= THE TASK =
Where does the string "many" appear in the records? Copy each line that holds it.
++++++++++++++++++++
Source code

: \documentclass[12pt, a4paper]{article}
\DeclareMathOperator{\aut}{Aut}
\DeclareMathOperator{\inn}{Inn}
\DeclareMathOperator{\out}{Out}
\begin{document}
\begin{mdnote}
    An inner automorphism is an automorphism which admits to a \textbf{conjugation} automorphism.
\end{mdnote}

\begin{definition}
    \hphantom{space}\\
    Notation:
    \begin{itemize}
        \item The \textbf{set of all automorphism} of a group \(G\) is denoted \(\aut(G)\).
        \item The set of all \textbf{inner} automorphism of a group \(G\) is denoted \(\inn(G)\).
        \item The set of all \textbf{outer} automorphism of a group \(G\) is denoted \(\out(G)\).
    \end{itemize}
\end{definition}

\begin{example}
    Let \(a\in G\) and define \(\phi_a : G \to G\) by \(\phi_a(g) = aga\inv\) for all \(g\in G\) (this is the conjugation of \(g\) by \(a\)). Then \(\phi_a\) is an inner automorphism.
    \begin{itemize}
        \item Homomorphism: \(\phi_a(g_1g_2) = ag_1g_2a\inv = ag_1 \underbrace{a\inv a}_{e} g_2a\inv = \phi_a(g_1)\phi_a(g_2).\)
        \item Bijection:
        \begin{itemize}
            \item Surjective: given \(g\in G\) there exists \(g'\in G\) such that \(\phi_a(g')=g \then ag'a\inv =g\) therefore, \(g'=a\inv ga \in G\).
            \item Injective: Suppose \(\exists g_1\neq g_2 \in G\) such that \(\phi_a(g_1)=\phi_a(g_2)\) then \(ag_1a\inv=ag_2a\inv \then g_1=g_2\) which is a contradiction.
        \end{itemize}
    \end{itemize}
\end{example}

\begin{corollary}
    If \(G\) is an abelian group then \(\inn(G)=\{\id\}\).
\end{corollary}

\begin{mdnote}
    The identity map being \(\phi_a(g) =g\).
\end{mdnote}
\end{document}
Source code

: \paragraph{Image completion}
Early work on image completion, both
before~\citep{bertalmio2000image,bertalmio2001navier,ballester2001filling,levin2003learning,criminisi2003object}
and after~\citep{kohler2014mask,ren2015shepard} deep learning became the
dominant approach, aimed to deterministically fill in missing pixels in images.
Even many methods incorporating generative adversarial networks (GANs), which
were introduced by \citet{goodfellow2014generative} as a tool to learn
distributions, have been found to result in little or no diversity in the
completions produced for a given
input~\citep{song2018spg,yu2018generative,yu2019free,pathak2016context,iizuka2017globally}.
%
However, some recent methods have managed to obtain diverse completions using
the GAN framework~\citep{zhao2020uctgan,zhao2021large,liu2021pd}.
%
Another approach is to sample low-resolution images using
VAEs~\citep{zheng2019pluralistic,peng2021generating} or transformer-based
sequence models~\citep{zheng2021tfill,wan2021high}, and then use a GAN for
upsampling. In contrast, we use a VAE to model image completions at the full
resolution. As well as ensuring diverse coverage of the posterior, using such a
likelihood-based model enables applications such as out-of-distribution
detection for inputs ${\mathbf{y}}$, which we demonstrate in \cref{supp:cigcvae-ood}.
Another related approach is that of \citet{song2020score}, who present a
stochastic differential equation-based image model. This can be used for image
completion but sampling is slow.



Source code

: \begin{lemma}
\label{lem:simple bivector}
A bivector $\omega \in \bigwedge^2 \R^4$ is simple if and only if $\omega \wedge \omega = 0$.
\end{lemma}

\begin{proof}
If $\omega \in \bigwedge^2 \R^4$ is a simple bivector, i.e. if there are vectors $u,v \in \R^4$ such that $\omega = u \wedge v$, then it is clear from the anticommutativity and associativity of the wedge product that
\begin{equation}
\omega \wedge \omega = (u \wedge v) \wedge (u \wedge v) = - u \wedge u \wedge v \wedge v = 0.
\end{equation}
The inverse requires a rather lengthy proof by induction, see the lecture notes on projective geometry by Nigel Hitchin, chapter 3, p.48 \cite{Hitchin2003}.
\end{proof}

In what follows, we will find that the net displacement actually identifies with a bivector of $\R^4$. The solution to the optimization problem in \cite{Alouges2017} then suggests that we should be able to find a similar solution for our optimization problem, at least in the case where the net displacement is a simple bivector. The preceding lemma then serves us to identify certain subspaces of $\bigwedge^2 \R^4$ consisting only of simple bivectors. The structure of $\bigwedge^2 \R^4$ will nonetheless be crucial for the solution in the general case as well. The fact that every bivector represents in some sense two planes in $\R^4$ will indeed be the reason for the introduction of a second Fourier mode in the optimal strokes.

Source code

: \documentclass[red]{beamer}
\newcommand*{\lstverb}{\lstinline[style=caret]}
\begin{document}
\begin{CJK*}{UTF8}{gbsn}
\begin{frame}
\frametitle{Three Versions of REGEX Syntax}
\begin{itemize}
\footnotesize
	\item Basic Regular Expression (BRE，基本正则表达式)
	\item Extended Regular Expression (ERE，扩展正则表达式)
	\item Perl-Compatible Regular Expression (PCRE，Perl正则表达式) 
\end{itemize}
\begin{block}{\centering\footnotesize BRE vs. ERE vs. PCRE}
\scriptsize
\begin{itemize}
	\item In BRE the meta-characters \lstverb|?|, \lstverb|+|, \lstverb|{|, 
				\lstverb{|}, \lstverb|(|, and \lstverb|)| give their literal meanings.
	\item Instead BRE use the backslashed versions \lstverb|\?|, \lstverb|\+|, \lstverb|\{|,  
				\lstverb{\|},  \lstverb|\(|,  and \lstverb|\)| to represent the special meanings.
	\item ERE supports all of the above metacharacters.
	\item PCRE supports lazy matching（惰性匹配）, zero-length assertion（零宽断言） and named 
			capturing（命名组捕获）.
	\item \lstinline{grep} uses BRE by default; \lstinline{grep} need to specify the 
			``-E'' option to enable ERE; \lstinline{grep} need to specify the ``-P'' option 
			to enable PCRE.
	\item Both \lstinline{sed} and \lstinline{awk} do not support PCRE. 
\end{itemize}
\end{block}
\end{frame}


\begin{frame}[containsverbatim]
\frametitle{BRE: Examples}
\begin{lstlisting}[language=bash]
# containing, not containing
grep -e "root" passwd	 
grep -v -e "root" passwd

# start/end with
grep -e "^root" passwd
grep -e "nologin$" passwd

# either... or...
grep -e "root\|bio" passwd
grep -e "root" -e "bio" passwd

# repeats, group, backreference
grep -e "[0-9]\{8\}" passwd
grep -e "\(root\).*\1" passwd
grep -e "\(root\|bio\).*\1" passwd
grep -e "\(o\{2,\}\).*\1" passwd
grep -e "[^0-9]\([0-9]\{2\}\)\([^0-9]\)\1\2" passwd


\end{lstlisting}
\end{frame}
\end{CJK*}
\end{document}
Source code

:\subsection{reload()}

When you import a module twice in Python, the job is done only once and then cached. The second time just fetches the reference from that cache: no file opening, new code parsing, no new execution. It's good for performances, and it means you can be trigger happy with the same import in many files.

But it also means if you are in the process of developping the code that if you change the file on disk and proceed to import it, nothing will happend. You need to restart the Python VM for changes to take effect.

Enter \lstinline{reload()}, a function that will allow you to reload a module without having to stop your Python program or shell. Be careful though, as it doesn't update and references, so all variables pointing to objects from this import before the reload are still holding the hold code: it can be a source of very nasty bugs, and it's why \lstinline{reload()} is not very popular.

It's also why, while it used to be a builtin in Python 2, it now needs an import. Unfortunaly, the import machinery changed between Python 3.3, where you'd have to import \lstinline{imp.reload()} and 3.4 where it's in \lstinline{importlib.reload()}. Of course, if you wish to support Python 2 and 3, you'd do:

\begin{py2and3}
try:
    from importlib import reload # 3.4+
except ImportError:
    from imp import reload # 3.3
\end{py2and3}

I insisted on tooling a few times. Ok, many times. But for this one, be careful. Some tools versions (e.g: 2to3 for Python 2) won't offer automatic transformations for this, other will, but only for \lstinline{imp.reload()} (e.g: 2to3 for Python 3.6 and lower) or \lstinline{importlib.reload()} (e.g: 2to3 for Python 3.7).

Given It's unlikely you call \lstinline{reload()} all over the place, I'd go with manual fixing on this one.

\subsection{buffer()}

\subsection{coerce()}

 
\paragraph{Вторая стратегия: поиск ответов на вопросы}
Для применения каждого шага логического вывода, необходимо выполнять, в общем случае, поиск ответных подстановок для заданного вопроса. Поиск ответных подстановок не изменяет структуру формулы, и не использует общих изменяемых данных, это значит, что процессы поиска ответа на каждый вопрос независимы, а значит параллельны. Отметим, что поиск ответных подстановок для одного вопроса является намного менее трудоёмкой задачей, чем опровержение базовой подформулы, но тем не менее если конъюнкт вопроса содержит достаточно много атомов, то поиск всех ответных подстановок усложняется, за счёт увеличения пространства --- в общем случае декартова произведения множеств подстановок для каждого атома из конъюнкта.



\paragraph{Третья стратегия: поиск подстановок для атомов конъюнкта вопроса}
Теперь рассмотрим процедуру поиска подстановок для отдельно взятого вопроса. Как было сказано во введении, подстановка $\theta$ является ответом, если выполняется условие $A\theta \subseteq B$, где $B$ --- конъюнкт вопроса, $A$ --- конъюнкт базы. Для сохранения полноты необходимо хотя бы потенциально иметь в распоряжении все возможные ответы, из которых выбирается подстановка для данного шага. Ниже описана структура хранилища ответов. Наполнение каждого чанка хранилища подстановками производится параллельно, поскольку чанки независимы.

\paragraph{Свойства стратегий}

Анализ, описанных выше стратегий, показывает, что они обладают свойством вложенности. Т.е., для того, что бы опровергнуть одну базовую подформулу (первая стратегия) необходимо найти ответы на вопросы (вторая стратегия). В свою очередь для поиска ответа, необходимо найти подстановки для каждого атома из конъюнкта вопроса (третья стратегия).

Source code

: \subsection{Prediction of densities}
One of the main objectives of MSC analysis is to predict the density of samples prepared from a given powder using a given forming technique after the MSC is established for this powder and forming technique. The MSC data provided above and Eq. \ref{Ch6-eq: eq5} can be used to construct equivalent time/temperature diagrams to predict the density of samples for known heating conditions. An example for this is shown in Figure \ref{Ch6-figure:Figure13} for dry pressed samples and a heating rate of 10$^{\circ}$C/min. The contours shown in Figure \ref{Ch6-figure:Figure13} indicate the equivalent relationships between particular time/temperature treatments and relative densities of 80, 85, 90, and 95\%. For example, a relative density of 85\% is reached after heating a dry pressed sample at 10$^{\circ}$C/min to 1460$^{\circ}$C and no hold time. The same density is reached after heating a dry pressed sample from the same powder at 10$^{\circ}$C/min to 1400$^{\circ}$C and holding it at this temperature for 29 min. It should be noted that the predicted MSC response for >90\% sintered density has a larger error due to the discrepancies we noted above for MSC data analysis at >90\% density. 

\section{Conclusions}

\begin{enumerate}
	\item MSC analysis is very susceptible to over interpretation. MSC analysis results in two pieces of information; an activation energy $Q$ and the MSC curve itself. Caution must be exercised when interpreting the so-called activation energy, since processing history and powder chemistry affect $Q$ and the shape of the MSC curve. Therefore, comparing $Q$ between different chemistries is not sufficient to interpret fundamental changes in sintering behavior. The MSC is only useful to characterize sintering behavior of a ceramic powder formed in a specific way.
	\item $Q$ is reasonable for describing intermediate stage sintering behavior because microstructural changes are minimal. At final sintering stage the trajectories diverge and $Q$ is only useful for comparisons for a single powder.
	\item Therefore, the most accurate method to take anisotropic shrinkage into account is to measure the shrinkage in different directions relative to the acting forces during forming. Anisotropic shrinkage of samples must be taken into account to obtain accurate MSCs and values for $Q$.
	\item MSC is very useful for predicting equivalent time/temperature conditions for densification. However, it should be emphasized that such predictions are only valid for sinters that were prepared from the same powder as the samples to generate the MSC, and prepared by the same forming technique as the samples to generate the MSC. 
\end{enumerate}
++++++++++++++++++++
= RESULT =
Even many methods incorporating generative adversarial networks (GANs), which
When you import a module twice in Python, the job is done only once and then cached. The second time just fetches the reference from that cache: no file opening, new code parsing, no new execution. It's good for performances, and it means you can be trigger happy with the same import in many files.
I insisted on tooling a few times. Ok, many times. But for this one, be careful. Some tools versions (e.g: 2to3 for Python 2) won't offer automatic transformations for this, other will, but only for \lstinline{imp.reload()} (e.g: 2to3 for Python 3.6 and lower) or \lstinline{importlib.reload()} (e.g: 2to3 for Python 3.7).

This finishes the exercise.